→ **What you should do**: Copy each line of the records below that mentions the word "editions".

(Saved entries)
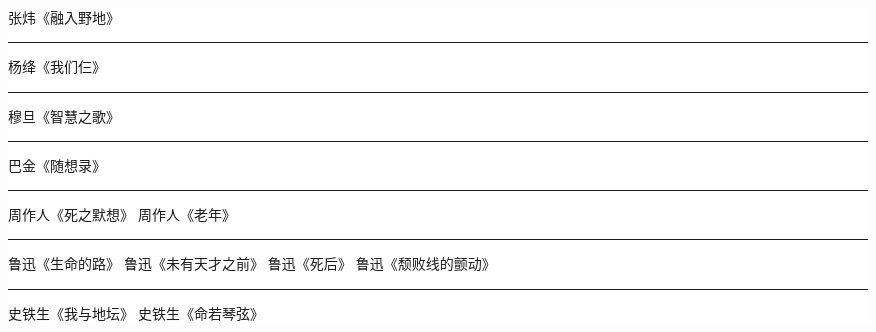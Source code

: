 张炜《融入野地》

---

杨绛《我们仨》

---

穆旦《智慧之歌》

---

巴金《随想录》

---

周作人《死之默想》
周作人《老年》

---

鲁迅《生命的路》
鲁迅《未有天才之前》
鲁迅《死后》
鲁迅《颓败线的颤动》

---

史铁生《我与地坛》
史铁生《命若琴弦》
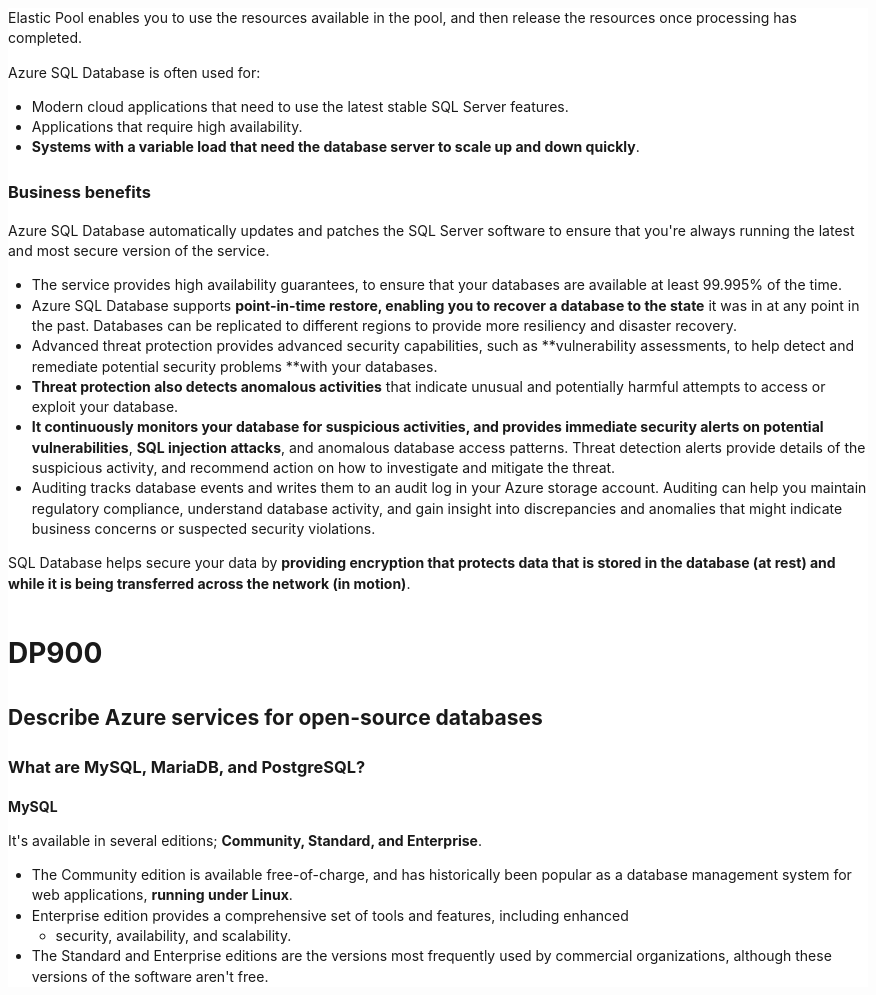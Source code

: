 
Elastic Pool enables you to use the resources available in the pool, and then release the resources once processing has completed.

Azure SQL Database is often used for:

* Modern cloud applications that need to use the latest stable SQL Server features.
* Applications that require high availability.
* **Systems with a variable load that need the database server to scale up and down quickly**.

### **Business benefits**

Azure SQL Database automatically updates and patches the SQL Server software to ensure that you're always running the latest and most secure version of the service.


* The service provides high availability guarantees, to ensure that your databases are available at least 99.995% of the time. 
* Azure SQL Database supports **point-in-time restore, enabling you to recover a database to the state** it was in at any point in the past. Databases can be replicated to different regions to provide more resiliency and disaster recovery.
* Advanced threat protection provides advanced security capabilities, such as **vulnerability assessments, to help detect and remediate potential security problems **with your databases. 
* **Threat protection also detects anomalous activities** that indicate unusual and potentially harmful attempts to access or exploit your database. 
* **It continuously monitors your database for suspicious activities, and provides immediate security alerts on potential vulnerabilities**, **SQL injection attacks**, and anomalous database access patterns. Threat detection alerts provide details of the suspicious activity, and recommend action on how to investigate and mitigate the threat.
* Auditing tracks database events and writes them to an audit log in your Azure storage account. Auditing can help you maintain regulatory compliance, understand database activity, and gain insight into discrepancies and anomalies that might indicate business concerns or suspected security violations.

SQL Database helps secure your data by **providing encryption that protects data that is stored in the database (at rest) and while it is being transferred across the network (in motion)**.

# DP900

## Describe Azure services for open-source databases

### What are MySQL, MariaDB, and PostgreSQL?

**MySQL**

It's available in several editions; **Community, Standard, and Enterprise**.

* The Community edition is available free-of-charge, and has historically been popular as a database management system for web applications, **running under Linux**.
* Enterprise edition provides a comprehensive set of tools and features, including enhanced 
  * security, availability, and scalability. 
* The Standard and Enterprise editions are the versions most frequently used by commercial organizations, although these versions of the software aren't free.
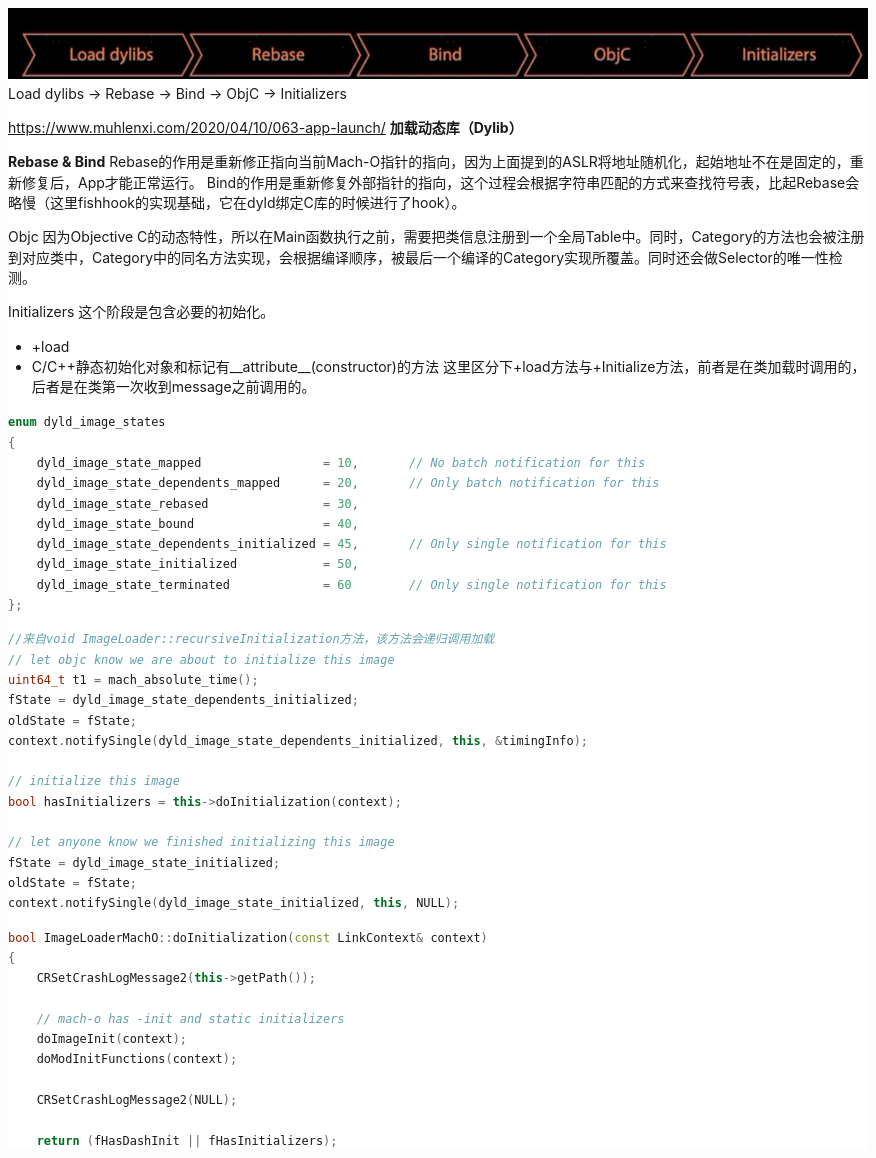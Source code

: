 ![](%E5%90%AF%E5%8A%A8%E5%92%8C%E4%BC%98%E5%8C%96/2AB7D657-334B-45CB-9D23-4E00B4452252.png)
Load dylibs -> Rebase -> Bind -> ObjC -> Initializers


https://www.muhlenxi.com/2020/04/10/063-app-launch/
**加载动态库（Dylib）**

**Rebase & Bind**
Rebase的作用是重新修正指向当前Mach-O指针的指向，因为上面提到的ASLR将地址随机化，起始地址不在是固定的，重新修复后，App才能正常运行。
Bind的作用是重新修复外部指针的指向，这个过程会根据字符串匹配的方式来查找符号表，比起Rebase会略慢（这里fishhook的实现基础，它在dyld绑定C库的时候进行了hook）。

Objc
因为Objective C的动态特性，所以在Main函数执行之前，需要把类信息注册到一个全局Table中。同时，Category的方法也会被注册到对应类中，Category中的同名方法实现，会根据编译顺序，被最后一个编译的Category实现所覆盖。同时还会做Selector的唯一性检测。

Initializers
这个阶段是包含必要的初始化。
* +load
* C/C++静态初始化对象和标记有__attribute__(constructor)的方法
这里区分下+load方法与+Initialize方法，前者是在类加载时调用的，后者是在类第一次收到message之前调用的。


``` c++
enum dyld_image_states
{
	dyld_image_state_mapped					= 10,		// No batch notification for this
	dyld_image_state_dependents_mapped		= 20,		// Only batch notification for this
	dyld_image_state_rebased				= 30,
	dyld_image_state_bound					= 40,
	dyld_image_state_dependents_initialized	= 45,		// Only single notification for this
	dyld_image_state_initialized			= 50,
	dyld_image_state_terminated				= 60		// Only single notification for this
};
```

``` c++
//来自void ImageLoader::recursiveInitialization方法，该方法会递归调用加载
// let objc know we are about to initialize this image
uint64_t t1 = mach_absolute_time();
fState = dyld_image_state_dependents_initialized;
oldState = fState;
context.notifySingle(dyld_image_state_dependents_initialized, this, &timingInfo);

// initialize this image
bool hasInitializers = this->doInitialization(context);

// let anyone know we finished initializing this image
fState = dyld_image_state_initialized;
oldState = fState;
context.notifySingle(dyld_image_state_initialized, this, NULL);
```
``` c++
bool ImageLoaderMachO::doInitialization(const LinkContext& context)
{
	CRSetCrashLogMessage2(this->getPath());

	// mach-o has -init and static initializers
	doImageInit(context);
	doModInitFunctions(context);
	
	CRSetCrashLogMessage2(NULL);
	
	return (fHasDashInit || fHasInitializers);

```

→ **Response area**:
It's available in several editions; **Community, Standard, and Enterprise**.
* The Standard and Enterprise editions are the versions most frequently used by commercial organizations, although these versions of the software aren't free.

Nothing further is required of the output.